İki ayda 6 tutuklu yaşamını yitirdi
Uygulanan prosedürler en çok hasta tutukluları etkilerken, geçtiğimiz Aralık ayından bu yana içerisinde 5’i hasta tutuklu biri de şüpheli şekilde yaşamını yitiren Garibe Gezer olmak üzere 6 tutuklu cezaevlerinde yaşamını yitirdi. İnsan Hakları Derneği’nin (İHD) en son açıkladığı verilere göre, cezaevlerinde halen bin 604 hasta tutuklu bulunuyor. Hasta tutuklulara ses olmak isteyen tutuklu yakınları ise Amed ve Van’da “Adalet Nöbeti” başlattı.
“Günleri karantinada tek başına geçiyor”
Katıldıkları nöbette iki yıldır uygulanan karantina uygulamasına tepki gösteren tutuklu yakınları, hasta tutukluları daha az etkileyecek bir uygulamanın hayata geçirilmesini istedi. Bir oğlu ve eşi tutuklu bulunan Necime Yaşaer, eşinin hastalığı nedeniyle sürekli hastaneye gidip geldiğini söyledi. Hastaneye gittiği için eşinin son süreçte 8 ayını karantinada geçirdiğini ifade eden Necime Yaşaer, “Eşim hasta, hastalığı nedeniyle de sürekli hastaneye gidiyor. Hastaneye gidip döndüğünde de 15 ya da 20 gün karantinada kalıyor. Hastaneden döndüğünde karantinası bittikten sonra yeniden hastaneye gidiyor sonra yeniden karantina, bu süreç bu şekilde uzuyor” ifadelerinde bulundu.
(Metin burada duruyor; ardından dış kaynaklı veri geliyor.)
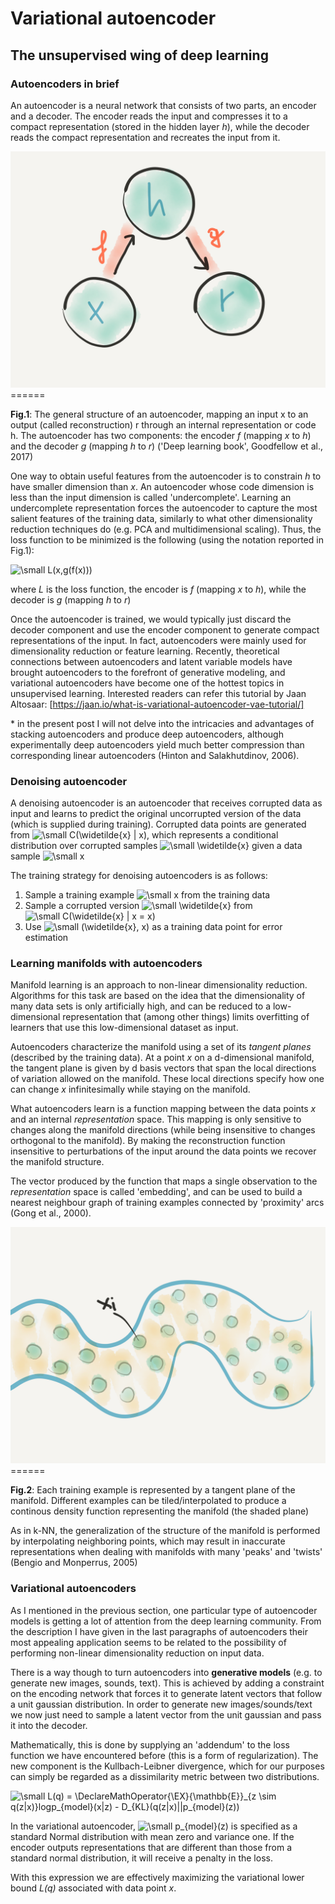 # Variational autoencoder
## The unsupervised wing of deep learning

### Autoencoders in brief 
An autoencoder is a neural network that consists of two parts, an encoder and a decoder. The encoder reads the input and compresses it to a compact representation (stored in the hidden layer _h_), while the decoder reads the compact representation and recreates the input from it.

<img src="var_autoencoders/autoencoder.png" alt="Image not found" width="600"/>
======

__Fig.1__: The general structure of an autoencoder, mapping an input x to an output (called reconstruction) r through an internal representation or code h. The autoencoder has two components: the encoder _f_ (mapping _x_ to _h_) and the decoder _g_ (mapping _h_ to
_r_) ('Deep learning book', Goodfellow et al., 2017)

One way to obtain useful features from the autoencoder is to constrain _h_ to have smaller dimension than _x_. An autoencoder whose code dimension is less than the input dimension is called 'undercomplete'. Learning an undercomplete representation forces the autoencoder to capture the most salient features of the training data, similarly to what other dimensionality reduction techniques do (e.g. PCA and multidimensional scaling). Thus, the loss function to be minimized is the following (using the notation reported in Fig.1):

<img src="https://latex.codecogs.com/gif.latex?\dpi{200}&space;\fn_phv&space;\small&space;L(x,g(f(x)))" title="\small L(x,g(f(x)))" />

where _L_ is the loss function, the encoder is _f_ (mapping _x_ to _h_), while the decoder is _g_ (mapping _h_ to _r_)


Once the autoencoder is trained, we would typically just discard the decoder component and use the encoder component to generate compact representations of the input.
In fact, autoencoders were mainly used for dimensionality reduction or feature learning. Recently, theoretical connections between autoencoders and latent variable models have brought autoencoders to the forefront of generative modeling, and variational autoencoders have become one of the hottest topics in unsupervised learning. Interested readers can refer this tutorial by Jaan Altosaar: [https://jaan.io/what-is-variational-autoencoder-vae-tutorial/] 

\* in the present post I will not delve into the intricacies and advantages of stacking autoencoders and produce deep autoencoders, although experimentally deep autoencoders yield much better compression than corresponding linear autoencoders (Hinton and Salakhutdinov, 2006).

### Denoising autoencoder

A denoising autoencoder is an autoencoder that receives corrupted data as input and learns to predict the original uncorrupted version of the data (which is supplied during training).
Corrupted data points are generated from 
<img src="https://latex.codecogs.com/gif.latex?\dpi{200}&space;\fn_phv&space;\small&space;C(\widetilde{x}&space;|&space;x)" title="\small C(\widetilde{x} | x)" />,  which represents a conditional distribution over corrupted samples <img src="https://latex.codecogs.com/gif.latex?\dpi{200}&space;\fn_phv&space;\small&space;\widetilde{x}" title="\small \widetilde{x}" /> given a data sample <img src="https://latex.codecogs.com/gif.latex?\dpi{200}&space;\fn_phv&space;\small&space;x" title="\small x" />

The training strategy for denoising autoencoders is as follows:
1. Sample a training example <img src="https://latex.codecogs.com/gif.latex?\dpi{200}&space;\fn_phv&space;\small&space;x" title="\small x" /> from the training data
2. Sample a corrupted version <img src="https://latex.codecogs.com/gif.latex?\dpi{200}&space;\fn_phv&space;\small&space;\widetilde{x}" title="\small \widetilde{x}" /> from <img src="https://latex.codecogs.com/gif.latex?\dpi{200}&space;\fn_phv&space;\small&space;C(\widetilde{x}&space;|&space;x&space;=&space;x)" title="\small C(\widetilde{x} | x = x)" />
3. Use <img src="https://latex.codecogs.com/gif.latex?\dpi{200}&space;\fn_phv&space;\small&space;(\widetilde{x},&space;x)" title="\small (\widetilde{x}, x)" /> as a training data point for error estimation

### Learning manifolds with autoencoders
Manifold learning is an approach to non-linear dimensionality reduction. Algorithms for this task are based on the idea that the dimensionality of many data sets is only artificially high, and can be reduced to a low-dimensional representation that (among other things) limits overfitting of learners that use this low-dimensional dataset as input.

Autoencoders characterize the manifold using a set of its _tangent planes_ (described by the training data). At a point _x_ on a d-dimensional manifold, the tangent plane is given by d basis vectors that span the local directions of variation allowed on the manifold. These local directions specify how one can change _x_ infinitesimally while staying on the manifold. 

What autoencoders learn is a function mapping between the data points _x_ and an internal _representation_ space. This mapping is only sensitive to changes along the manifold directions (while being insensitive to changes orthogonal to the manifold). By making the reconstruction function insensitive to perturbations of the input around the data points we recover the manifold structure.

The vector produced by the function that maps a single observation to the _representation_ space is called 'embedding', and can be used to build a nearest neighbour graph of training examples connected by 'proximity' arcs (Gong et al., 2000).

<img src="var_autoencoders/manifold.png" alt="Image not found" width="600"/>
======

__Fig.2__: Each training example is represented by a tangent plane of the manifold. Different examples can be tiled/interpolated to produce a continous density function representing the manifold (the shaded plane)

As in k-NN, the generalization of the structure of the manifold is performed by interpolating neighboring points, which may result in inaccurate representations when dealing with manifolds with many 'peaks' and 'twists' (Bengio and Monperrus, 2005)

### Variational autoencoders

As I mentioned in the previous section, one particular type of autoencoder models is getting a lot of attention from the deep learning community.
From the description I have given in the last paragraphs of autoencoders their most appealing application seems to be related to the possibility of performing non-linear dimensionality reduction on input data. 


There is a way though to turn autoencoders into __generative models__ (e.g. to generate new images, sounds, text).
This is achieved by adding a constraint on the encoding network  that forces it to generate latent vectors that follow a unit gaussian distribution.
In order to generate new images/sounds/text we now just need to sample a latent vector from the unit gaussian and pass it into the decoder.

Mathematically, this is done by supplying an 'addendum' to the loss function we have encountered before (this is a form of regularization). The new component is the Kullbach-Leibner divergence, which for our purposes can simply be regarded as a dissimilarity metric between two distributions.

<img src="https://latex.codecogs.com/gif.latex?\dpi{200}&space;\fn_phv&space;\small&space;L(q)&space;=&space;\DeclareMathOperator{\EX}{\mathbb{E}}_{z&space;\sim&space;q(z|x)}logp_{model}(x|z)&space;-&space;D_{KL}(q(z|x)||p_{model}(z))" title="\small L(q) = \DeclareMathOperator{\EX}{\mathbb{E}}_{z \sim q(z|x)}logp_{model}(x|z) - D_{KL}(q(z|x)||p_{model}(z))" />

In the variational autoencoder, <img src="https://latex.codecogs.com/gif.latex?\dpi{200}&space;\fn_phv&space;\small&space;p_{model}(z)" title="\small p_{model}(z)" /> is specified as a standard Normal distribution with mean zero and variance one. If the encoder outputs representations that are different than those from a standard normal distribution, it will receive a penalty in the loss. 

With this expression we are effectively maximizing the variational lower bound _L(q)_ associated with data point _x_.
“Kimse bu yapılanları kabul etmez”
Eşinin cezaevinde tek başına ihtiyaçlarını karşılayamadığı için de karantinada kalmak istemediğini sözlerine ekleyen Necime Yaşaer, “Bu süreç zorunlu gösterildiği için de hastaneye de gitmek istemiyor ve tedavisi aksıyor. Ne olursa da bana arkadaşlarımın yanında olsun diyor. Oğlum Antep’te eşim de Trabzon’da tutuklu bulunuyor. Aradaki mesafe nedeniyle onları sürekli ziyaret edemiyorum. Türkiye’de kanun yok. Bizim istediğimiz adalet de yok ama biz bunu söylemeye devam edeceğiz. Bunu dünyanın hiçbir yerinde kimse kabul etmez” dedi.
“Kanun neyse o uygulansın”
İki aydır süren nöbet boyunca hükümetin kendilerine karşı kör ve sağırı oynadığına yer veren tutuklu yakını İnci Güler Altındağ ise tutukluların yıllardır baskı ve zulüm altında yaşadıklarına dikkat çekti. Hasta tutukluların tedavi süreçlerinin tutuklular için bir işkenceye dönüştüğüne değinen İnci Güler Atındağ konuşmasına şu sözlerle devam etti: “Evlatlarımızın tedavilerini bizler yaparız yeter ki onları bıraksınlar. Ağır hasta tutukluları bıraksınlar. Sözüm ona hastaneye götürüyorlar ama öyle daha kötü oluyorlar. Hastaneden sonra 20 gün karantinada kalıyorlar. Bu süreç yüzünden hasta tutuklular hastaneye gitmek istemiyorlar. Ağır hasta biri karantinada tek başına ne yapsın? Herkese çağrı yapıyoruz bizler de evlatlarımız da insan. Kanunlar neyse o uygulansın yasada ne varsa o uygulansın. Bu adaletsizliğe son versinler.”